To multiply inside the body, the dengue virus relies on a molecular “scissor” called the NS2B/NS3 protease. This tiny machine cuts a long viral protein chain into smaller, working pieces. If the scissor is jammed, the virus cannot properly assemble itself, and infection should stall. Because of this, scientists worldwide see the protease as a prime target for antiviral drugs. However, past attempts to design such drugs have often failed due to poor strength, side effects, or lack of success in patients, so new types of molecules are still urgently needed.

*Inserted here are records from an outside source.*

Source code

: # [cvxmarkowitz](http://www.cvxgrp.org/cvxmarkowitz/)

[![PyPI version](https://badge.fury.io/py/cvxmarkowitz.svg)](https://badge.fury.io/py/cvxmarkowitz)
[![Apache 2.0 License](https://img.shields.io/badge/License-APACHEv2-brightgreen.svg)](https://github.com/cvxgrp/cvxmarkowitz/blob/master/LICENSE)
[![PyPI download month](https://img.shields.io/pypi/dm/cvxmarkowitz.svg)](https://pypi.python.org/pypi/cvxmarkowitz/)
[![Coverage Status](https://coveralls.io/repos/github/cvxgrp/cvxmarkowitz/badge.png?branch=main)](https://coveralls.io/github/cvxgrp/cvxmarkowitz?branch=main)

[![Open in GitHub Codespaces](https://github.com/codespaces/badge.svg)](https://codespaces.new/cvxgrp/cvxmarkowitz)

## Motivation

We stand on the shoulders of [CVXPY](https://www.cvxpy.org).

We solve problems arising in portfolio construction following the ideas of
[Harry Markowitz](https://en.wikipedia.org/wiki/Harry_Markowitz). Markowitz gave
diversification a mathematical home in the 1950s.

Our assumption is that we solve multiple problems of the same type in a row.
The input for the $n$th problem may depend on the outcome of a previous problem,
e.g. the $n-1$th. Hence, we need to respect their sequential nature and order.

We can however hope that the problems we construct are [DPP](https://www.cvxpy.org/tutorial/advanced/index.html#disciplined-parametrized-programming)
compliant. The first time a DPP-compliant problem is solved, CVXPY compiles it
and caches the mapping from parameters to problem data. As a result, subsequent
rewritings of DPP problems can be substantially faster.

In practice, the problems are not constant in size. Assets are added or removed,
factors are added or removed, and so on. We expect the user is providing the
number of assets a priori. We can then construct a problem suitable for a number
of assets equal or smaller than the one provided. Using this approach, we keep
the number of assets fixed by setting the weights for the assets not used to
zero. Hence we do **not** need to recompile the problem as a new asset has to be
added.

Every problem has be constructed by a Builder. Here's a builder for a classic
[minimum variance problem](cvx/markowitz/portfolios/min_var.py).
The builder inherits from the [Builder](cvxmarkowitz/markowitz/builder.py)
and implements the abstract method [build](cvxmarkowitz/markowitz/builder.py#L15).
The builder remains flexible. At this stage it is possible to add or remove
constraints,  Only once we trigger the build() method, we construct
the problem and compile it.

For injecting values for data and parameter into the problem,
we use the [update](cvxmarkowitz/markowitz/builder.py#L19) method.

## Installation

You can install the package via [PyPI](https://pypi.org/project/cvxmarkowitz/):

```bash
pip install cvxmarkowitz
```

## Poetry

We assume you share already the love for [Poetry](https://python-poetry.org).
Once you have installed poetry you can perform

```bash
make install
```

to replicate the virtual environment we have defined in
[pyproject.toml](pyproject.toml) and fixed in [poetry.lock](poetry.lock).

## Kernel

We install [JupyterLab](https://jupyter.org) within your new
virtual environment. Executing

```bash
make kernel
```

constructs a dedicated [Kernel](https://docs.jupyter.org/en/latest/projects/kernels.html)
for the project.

Jackfruit Chemistry Put to the Test

Jackfruit has a long history in traditional medicine and is packed with diverse plant chemicals. The team gathered 47 known jackfruit compounds from scientific databases and prepared them for “virtual screening.” In this process, computer programs estimate how well each compound might fit into the protease’s active site—the cutting groove of the viral scissor. The researchers used several layers of docking calculations to predict how tightly each molecule could bind and how well it matched the shape and charge of the target. They then applied a more detailed energy calculation method, known as MM-GBSA, to refine their list of candidates and focus on those with the strongest predicted grip.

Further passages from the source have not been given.